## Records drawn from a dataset
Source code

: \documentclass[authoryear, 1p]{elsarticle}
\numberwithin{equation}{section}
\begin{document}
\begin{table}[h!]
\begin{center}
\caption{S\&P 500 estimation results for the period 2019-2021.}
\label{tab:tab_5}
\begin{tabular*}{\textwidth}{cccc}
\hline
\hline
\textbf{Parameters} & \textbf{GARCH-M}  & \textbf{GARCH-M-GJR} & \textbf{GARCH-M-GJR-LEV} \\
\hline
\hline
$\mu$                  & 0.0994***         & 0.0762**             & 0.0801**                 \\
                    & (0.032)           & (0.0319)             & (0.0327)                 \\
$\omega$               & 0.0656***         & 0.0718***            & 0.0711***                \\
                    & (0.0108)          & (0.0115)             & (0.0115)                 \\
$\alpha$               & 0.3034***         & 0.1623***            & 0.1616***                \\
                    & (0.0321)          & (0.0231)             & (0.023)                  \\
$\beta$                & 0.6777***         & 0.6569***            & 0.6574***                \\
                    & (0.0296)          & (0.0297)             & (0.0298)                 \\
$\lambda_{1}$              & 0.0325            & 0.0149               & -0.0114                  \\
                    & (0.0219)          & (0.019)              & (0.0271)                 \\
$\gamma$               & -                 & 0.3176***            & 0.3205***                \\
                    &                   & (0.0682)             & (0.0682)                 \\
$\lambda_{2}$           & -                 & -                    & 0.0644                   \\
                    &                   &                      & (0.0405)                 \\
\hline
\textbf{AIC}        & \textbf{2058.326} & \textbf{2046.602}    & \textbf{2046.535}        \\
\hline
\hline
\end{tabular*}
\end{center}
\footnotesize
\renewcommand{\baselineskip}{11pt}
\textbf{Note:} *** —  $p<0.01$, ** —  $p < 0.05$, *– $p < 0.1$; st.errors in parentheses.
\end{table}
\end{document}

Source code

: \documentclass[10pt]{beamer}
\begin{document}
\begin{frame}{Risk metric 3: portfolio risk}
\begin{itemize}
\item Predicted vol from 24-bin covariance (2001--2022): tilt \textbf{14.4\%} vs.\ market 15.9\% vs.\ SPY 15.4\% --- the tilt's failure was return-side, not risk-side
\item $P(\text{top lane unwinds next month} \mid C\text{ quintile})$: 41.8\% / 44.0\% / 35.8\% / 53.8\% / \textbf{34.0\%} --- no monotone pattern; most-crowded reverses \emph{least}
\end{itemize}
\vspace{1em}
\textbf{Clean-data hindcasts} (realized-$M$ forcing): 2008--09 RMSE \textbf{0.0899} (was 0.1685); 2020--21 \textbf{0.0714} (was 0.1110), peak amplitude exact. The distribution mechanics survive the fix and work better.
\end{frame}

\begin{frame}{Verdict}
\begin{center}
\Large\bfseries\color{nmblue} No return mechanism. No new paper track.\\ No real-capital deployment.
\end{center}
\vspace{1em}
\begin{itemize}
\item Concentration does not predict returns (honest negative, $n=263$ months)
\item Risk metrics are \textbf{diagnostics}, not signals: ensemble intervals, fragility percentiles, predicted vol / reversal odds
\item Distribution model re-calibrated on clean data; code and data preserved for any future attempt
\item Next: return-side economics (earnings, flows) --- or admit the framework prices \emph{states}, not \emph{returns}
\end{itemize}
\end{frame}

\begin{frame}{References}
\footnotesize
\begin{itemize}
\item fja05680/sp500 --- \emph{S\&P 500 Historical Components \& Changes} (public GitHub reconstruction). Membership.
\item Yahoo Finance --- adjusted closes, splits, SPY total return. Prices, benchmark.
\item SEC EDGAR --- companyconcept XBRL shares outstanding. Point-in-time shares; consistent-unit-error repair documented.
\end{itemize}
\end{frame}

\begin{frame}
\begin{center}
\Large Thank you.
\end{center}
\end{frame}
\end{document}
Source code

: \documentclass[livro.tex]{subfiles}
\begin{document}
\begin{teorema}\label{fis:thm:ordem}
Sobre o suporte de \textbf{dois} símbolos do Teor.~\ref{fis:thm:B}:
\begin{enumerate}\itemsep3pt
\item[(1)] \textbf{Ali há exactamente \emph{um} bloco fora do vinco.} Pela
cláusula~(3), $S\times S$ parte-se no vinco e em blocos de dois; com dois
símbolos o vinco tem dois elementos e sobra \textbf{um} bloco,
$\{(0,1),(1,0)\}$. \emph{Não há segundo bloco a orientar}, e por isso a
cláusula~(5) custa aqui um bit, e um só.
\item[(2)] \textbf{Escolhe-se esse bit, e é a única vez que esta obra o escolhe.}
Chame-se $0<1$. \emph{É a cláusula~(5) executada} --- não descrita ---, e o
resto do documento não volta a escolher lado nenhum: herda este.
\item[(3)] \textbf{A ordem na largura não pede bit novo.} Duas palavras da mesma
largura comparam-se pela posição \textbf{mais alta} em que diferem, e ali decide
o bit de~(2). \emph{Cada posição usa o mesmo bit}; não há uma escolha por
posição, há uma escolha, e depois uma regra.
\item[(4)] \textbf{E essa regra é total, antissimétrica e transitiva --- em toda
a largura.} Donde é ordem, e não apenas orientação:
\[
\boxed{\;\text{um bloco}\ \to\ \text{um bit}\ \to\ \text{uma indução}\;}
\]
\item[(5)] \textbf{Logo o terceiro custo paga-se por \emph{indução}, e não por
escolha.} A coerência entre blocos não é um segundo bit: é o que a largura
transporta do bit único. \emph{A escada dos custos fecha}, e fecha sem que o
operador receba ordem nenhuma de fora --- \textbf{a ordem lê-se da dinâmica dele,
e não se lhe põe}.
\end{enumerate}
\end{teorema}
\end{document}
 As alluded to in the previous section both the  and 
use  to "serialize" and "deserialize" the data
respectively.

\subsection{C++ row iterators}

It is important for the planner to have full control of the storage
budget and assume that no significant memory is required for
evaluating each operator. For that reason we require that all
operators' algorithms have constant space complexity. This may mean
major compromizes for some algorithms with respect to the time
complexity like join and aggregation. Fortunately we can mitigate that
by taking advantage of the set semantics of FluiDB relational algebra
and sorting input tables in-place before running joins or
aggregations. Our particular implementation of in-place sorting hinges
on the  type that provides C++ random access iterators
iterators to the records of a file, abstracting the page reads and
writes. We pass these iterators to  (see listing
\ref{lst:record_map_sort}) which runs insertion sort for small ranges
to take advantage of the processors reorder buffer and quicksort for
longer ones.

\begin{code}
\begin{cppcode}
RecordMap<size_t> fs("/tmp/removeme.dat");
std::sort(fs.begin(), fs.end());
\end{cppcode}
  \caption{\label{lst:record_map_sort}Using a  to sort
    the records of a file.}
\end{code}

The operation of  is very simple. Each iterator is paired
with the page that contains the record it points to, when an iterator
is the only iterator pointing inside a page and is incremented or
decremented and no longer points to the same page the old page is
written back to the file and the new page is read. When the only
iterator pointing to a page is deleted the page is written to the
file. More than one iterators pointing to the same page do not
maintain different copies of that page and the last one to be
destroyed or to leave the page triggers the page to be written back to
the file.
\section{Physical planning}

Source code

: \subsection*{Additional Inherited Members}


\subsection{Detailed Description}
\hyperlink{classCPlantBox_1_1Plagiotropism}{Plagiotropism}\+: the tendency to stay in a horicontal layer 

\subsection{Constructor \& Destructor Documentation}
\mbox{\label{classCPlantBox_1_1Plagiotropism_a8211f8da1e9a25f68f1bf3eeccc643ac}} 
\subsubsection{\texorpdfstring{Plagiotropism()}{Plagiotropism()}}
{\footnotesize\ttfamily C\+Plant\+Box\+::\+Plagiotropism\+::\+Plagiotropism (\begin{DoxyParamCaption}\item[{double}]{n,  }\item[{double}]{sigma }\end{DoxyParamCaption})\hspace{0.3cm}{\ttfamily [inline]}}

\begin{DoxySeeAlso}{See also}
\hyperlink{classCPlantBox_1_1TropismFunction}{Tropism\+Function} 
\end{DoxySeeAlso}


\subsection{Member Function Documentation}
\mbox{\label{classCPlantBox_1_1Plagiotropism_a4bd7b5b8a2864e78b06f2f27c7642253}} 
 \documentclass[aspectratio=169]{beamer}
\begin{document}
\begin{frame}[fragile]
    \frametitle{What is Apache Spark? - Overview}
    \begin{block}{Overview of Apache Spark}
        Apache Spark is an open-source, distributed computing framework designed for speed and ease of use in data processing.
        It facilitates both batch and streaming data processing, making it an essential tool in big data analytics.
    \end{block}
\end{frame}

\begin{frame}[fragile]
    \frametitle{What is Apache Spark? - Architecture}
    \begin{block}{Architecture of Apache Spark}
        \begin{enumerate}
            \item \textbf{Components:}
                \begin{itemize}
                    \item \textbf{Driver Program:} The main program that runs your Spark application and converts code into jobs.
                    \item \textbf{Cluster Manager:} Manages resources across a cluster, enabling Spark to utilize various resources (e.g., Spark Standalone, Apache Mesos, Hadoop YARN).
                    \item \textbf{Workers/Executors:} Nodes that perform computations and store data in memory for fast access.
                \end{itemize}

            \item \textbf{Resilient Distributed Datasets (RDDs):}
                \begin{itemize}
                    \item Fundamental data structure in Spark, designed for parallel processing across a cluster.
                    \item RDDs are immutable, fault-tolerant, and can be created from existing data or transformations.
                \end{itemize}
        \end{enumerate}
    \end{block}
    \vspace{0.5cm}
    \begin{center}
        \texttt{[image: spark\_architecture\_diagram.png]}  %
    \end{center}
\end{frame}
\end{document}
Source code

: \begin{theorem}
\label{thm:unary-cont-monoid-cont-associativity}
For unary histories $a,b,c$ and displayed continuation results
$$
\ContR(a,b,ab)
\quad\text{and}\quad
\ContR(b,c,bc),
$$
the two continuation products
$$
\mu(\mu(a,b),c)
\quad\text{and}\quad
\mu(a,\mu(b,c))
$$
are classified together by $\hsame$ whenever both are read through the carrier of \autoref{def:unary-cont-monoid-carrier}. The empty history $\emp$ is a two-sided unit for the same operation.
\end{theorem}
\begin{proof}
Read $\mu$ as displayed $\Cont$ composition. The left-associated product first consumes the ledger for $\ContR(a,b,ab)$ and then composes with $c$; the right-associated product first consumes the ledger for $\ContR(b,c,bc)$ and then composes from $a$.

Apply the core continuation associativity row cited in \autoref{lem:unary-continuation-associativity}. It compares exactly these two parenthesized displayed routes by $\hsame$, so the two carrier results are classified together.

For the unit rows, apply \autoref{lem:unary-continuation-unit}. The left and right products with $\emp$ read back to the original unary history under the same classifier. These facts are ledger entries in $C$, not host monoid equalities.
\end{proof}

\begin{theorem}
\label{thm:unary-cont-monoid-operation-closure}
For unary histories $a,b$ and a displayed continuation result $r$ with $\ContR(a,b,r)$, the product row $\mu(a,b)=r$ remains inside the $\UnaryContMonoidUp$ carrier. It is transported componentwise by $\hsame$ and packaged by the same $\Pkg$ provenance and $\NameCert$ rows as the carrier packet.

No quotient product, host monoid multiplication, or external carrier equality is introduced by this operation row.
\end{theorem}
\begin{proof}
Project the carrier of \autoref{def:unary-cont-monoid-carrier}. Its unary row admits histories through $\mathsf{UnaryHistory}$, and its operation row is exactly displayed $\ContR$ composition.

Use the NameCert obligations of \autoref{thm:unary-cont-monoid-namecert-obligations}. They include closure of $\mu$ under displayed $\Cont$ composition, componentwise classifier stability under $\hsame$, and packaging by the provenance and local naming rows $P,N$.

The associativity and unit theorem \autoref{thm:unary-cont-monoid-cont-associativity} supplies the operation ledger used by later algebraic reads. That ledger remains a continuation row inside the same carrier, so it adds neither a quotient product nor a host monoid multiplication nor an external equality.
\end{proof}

## WHAT TO WORK ON
Whenever the string "total" turns up in a line of the data, copy that line.

## ANSWER TO THIS PROBLEM
\item Yahoo Finance --- adjusted closes, splits, SPY total return. Prices, benchmark.
\item[(4)] \textbf{E essa regra é total, antissimétrica e transitiva --- em toda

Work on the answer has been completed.